Pozwana zarzuciła naruszenie między innymi art. 233 k.p.c., zgodnie z którym sąd ocenia wiarygodność i moc dowodów według własnego przekonania, na podstawie wszechstronnego rozważenia zebranego materiału.

Zasada swobodnej oceny dowodów jest jedną z podstawowych reguł procesu cywilnego. Odnosi się ona zarówno do wyboru określonych środków dowodowych, jak i do sposobu ich przeprowadzenia. Ramy swobodnej oceny dowodów określone w art. 233 § 1 k.p.c. wyznaczone są wymaganiami prawa procesowego, doświadczenia życiowego oraz regułami logicznego myślenia, według których sąd w sposób bezstronny, racjonalny i wszechstronny rozważa materiał dowodowy jako całość, dokonuje wyboru określonych środków dowodowych i ważąc ich moc oraz wiarygodność, odnosi je do pozostałego materiału dowodowego. Sąd ocenia wiarygodność i moc dowodów według swego przekonania na podstawie rozważenia zebranego materiału. Dając lub odmawiając wiary zeznaniom dowodowym kieruje się wyłącznie własnym przekonaniem (wyroki Sądu Najwyższego: z dnia 10 czerwca 1999 roku, w sprawie II UKN 685/98, opublikowany w OSNP z 2000roku, Nr 17, poz. 655; z dnia 29 września 2000 roku, w sprawie V CKN 94/00, opublikowany w LEX 52589; z dnia 14 grudnia 2001 roku, w sprawie V CKN 561/00, opublikowany w LEX 52713).
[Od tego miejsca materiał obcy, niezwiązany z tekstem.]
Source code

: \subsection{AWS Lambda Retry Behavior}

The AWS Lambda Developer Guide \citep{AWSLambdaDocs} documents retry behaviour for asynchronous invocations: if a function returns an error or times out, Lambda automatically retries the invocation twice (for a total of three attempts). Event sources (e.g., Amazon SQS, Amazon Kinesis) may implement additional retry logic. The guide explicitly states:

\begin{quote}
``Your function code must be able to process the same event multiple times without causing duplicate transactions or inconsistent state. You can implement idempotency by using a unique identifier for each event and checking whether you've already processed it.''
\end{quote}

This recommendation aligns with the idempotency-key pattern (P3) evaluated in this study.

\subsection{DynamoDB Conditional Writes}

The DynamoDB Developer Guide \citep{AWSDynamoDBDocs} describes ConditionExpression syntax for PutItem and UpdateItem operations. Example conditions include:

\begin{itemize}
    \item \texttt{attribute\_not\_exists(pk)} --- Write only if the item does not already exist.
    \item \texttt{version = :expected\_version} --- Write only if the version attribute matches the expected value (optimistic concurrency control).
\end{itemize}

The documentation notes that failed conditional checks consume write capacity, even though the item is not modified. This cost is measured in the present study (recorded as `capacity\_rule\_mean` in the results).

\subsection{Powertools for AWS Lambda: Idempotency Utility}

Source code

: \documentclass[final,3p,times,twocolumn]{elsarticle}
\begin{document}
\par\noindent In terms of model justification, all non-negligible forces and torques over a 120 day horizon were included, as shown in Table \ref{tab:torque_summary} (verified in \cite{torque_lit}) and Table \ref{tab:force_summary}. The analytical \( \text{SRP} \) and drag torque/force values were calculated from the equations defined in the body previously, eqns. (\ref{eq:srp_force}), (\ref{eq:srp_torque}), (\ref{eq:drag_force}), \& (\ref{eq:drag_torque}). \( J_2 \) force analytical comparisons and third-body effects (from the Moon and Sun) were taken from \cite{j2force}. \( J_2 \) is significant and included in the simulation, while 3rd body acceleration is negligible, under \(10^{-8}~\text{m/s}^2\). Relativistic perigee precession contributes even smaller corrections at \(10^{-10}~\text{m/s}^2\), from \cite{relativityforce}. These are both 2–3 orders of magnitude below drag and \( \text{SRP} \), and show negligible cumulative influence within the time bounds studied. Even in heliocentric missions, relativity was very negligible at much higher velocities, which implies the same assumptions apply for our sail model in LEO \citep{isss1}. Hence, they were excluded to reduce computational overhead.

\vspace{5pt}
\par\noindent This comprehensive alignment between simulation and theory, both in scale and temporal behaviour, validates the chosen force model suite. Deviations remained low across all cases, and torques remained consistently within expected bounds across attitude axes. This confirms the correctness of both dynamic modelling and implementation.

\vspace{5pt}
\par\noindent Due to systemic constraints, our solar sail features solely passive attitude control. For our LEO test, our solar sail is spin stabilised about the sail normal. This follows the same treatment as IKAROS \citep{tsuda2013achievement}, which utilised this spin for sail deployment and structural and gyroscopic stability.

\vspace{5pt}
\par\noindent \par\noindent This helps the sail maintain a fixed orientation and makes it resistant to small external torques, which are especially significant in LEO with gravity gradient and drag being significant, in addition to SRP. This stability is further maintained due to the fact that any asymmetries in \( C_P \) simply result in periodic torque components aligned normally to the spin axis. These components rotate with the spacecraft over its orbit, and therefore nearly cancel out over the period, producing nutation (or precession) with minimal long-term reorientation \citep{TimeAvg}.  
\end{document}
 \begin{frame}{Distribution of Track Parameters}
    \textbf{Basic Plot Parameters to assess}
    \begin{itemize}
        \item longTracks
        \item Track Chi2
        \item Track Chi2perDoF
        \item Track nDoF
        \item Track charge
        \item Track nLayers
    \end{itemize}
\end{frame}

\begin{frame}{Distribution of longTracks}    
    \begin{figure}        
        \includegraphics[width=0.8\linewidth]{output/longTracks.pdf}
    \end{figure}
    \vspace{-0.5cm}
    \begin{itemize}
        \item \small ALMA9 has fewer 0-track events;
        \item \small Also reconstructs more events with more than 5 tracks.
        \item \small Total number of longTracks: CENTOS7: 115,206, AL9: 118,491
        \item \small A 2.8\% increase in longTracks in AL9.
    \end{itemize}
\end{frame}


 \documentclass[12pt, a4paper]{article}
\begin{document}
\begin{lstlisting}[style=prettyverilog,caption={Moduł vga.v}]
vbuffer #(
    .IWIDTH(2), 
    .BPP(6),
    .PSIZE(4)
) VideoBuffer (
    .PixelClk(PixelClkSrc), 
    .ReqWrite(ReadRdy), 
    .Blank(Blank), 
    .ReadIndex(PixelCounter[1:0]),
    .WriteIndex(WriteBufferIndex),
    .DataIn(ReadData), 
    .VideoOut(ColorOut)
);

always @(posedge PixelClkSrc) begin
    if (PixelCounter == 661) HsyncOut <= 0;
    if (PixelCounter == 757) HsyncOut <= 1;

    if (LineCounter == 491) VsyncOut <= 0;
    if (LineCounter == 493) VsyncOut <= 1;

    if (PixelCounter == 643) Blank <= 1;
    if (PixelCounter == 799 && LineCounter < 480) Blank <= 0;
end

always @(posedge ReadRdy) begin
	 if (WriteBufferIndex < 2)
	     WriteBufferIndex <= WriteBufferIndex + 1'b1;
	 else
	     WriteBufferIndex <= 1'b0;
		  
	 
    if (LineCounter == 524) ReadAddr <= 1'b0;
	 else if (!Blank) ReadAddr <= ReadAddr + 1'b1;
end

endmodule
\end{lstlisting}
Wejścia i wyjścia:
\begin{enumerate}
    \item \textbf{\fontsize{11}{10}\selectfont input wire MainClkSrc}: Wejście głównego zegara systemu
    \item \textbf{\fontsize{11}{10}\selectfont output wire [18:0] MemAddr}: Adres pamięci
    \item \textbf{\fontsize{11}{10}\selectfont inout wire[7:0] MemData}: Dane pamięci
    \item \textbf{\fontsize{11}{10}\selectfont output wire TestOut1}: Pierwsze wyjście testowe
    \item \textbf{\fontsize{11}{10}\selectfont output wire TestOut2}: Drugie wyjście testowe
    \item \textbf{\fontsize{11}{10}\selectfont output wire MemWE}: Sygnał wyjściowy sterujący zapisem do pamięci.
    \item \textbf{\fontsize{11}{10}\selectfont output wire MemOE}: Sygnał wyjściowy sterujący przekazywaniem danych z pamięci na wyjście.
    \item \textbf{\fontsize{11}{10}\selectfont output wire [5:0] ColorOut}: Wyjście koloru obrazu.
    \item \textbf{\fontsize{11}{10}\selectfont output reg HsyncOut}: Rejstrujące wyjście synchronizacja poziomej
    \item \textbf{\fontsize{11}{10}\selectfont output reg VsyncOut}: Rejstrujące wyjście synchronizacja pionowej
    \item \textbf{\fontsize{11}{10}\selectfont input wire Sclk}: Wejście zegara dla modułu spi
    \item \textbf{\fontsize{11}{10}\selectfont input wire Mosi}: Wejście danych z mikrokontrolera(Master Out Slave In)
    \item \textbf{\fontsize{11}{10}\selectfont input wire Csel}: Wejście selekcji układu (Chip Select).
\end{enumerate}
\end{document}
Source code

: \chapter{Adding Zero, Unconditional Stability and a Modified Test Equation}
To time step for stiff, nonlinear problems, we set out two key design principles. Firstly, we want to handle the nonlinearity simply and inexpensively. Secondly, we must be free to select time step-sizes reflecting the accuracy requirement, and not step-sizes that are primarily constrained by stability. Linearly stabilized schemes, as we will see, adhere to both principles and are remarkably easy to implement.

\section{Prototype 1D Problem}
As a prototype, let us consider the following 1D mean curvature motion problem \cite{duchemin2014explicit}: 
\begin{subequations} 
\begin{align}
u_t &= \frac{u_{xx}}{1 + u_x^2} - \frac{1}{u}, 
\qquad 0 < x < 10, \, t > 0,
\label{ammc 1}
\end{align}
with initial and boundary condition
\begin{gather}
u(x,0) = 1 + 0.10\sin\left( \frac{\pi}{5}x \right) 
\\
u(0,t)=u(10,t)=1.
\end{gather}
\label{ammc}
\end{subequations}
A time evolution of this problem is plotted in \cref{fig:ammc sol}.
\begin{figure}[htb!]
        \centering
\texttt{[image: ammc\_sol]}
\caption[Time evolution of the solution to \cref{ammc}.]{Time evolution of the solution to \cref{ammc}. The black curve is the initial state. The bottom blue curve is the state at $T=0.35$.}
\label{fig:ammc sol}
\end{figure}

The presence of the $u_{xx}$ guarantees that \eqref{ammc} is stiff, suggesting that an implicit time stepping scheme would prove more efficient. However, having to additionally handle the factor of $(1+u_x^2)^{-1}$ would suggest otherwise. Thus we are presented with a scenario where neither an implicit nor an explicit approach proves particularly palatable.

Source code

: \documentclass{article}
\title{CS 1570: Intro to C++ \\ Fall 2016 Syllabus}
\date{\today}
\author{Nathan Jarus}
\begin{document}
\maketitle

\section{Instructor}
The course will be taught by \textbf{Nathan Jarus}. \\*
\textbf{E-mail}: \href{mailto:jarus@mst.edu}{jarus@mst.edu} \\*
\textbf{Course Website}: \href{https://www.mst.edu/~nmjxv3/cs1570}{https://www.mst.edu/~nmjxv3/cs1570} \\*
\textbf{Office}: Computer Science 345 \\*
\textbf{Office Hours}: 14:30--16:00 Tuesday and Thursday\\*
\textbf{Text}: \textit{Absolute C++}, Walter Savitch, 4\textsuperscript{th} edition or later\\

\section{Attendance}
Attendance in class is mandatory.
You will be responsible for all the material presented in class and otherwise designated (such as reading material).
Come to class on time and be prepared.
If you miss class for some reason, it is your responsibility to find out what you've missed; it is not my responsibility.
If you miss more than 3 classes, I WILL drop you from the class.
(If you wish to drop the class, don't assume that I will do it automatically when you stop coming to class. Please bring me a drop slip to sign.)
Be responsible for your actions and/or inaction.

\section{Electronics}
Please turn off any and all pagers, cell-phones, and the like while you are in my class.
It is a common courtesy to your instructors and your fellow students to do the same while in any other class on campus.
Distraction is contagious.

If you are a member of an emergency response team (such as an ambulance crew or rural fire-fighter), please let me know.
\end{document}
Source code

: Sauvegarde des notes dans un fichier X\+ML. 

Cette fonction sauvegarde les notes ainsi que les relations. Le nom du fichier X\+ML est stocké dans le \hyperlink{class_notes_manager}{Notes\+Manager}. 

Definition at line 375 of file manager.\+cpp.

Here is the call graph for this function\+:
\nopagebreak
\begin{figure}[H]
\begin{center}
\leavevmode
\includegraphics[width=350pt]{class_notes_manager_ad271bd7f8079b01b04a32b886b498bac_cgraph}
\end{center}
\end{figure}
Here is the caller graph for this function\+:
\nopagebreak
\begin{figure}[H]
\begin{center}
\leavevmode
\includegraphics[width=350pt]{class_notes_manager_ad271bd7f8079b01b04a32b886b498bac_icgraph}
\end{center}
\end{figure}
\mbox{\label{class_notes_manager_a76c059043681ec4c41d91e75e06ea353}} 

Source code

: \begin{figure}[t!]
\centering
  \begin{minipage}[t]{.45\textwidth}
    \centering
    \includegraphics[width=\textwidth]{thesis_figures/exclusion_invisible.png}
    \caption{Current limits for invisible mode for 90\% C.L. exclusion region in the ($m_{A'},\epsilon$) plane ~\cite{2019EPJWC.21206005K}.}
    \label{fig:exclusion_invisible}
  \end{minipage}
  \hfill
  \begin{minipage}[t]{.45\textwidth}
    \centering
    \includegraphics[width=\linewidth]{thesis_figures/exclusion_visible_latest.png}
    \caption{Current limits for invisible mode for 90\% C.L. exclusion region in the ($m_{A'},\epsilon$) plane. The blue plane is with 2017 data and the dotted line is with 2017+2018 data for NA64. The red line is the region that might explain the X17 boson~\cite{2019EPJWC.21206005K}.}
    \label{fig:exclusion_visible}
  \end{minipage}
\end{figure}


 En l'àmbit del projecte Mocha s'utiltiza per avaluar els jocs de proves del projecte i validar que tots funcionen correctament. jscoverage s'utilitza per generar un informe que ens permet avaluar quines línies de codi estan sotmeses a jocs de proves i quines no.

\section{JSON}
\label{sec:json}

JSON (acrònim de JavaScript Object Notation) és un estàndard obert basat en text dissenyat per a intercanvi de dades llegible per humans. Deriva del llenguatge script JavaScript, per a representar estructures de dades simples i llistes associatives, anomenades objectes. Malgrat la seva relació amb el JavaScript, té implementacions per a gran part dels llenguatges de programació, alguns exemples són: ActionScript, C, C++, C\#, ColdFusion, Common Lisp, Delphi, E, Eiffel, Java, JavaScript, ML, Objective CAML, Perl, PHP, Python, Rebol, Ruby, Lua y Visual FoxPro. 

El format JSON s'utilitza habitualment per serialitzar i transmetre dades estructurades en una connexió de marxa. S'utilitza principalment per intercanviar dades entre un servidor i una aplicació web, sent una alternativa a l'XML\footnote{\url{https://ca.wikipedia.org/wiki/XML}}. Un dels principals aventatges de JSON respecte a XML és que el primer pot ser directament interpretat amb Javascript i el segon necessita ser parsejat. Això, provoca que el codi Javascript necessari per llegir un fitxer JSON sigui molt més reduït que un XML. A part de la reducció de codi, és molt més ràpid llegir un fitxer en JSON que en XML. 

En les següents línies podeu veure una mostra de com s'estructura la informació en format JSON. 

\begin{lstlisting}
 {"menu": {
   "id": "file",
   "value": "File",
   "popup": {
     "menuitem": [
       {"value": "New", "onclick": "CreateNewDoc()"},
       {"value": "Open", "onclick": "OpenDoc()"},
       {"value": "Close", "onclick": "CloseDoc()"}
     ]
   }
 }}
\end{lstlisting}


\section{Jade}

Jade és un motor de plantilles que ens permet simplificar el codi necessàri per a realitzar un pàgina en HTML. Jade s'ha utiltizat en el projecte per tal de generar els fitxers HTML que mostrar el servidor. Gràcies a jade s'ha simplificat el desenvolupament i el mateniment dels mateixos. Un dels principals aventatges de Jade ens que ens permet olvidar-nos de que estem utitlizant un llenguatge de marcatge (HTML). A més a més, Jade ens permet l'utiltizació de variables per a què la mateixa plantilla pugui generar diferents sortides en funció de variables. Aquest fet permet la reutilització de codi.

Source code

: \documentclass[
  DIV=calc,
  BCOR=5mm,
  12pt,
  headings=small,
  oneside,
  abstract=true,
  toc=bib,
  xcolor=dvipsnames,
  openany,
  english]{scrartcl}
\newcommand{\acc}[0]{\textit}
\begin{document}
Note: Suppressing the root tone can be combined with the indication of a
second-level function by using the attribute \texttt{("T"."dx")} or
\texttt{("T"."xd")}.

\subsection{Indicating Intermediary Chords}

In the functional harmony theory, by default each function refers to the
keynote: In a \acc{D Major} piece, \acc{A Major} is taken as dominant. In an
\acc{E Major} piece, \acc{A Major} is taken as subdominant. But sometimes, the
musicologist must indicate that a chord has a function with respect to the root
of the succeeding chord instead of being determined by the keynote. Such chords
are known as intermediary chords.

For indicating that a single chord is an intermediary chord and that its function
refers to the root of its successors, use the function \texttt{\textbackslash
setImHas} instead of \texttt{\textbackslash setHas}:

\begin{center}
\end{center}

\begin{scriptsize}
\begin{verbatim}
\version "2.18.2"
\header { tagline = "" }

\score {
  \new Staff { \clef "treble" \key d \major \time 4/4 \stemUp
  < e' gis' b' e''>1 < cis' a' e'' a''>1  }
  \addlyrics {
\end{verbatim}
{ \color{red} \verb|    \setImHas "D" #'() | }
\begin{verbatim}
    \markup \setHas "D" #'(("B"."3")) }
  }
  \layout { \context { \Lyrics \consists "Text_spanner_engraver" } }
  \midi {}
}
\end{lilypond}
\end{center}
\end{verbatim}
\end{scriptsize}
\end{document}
Zgodnie z orzecznictwem Sądu Najwyższego, samo przytoczenie w apelacji odmiennej własnej oceny zebranego w sprawie materiału dowodowego nie może być uznane za wystarczające do podważenia dokonanych przez Sąd I instancji ustaleń faktycznych oraz ich oceny i znaczenia jako przesłanek rozstrzygnięcia sprawy i nie uzasadnia zarzutu naruszenia art. 233 § 1 k.p.c. (wyroki Sądu Najwyższego: z dnia 3 września 1969 roku, w sprawie PR 228/69, nie publikowany; z dnia 7 stycznia 2005 roku, w sprawie IV CK 387/04, opublikowany w LEX nr 177263; z dnia 15 kwietnia 2004 roku, w sprawie IV CK 274/03, opublikowany w LEX nr 164852).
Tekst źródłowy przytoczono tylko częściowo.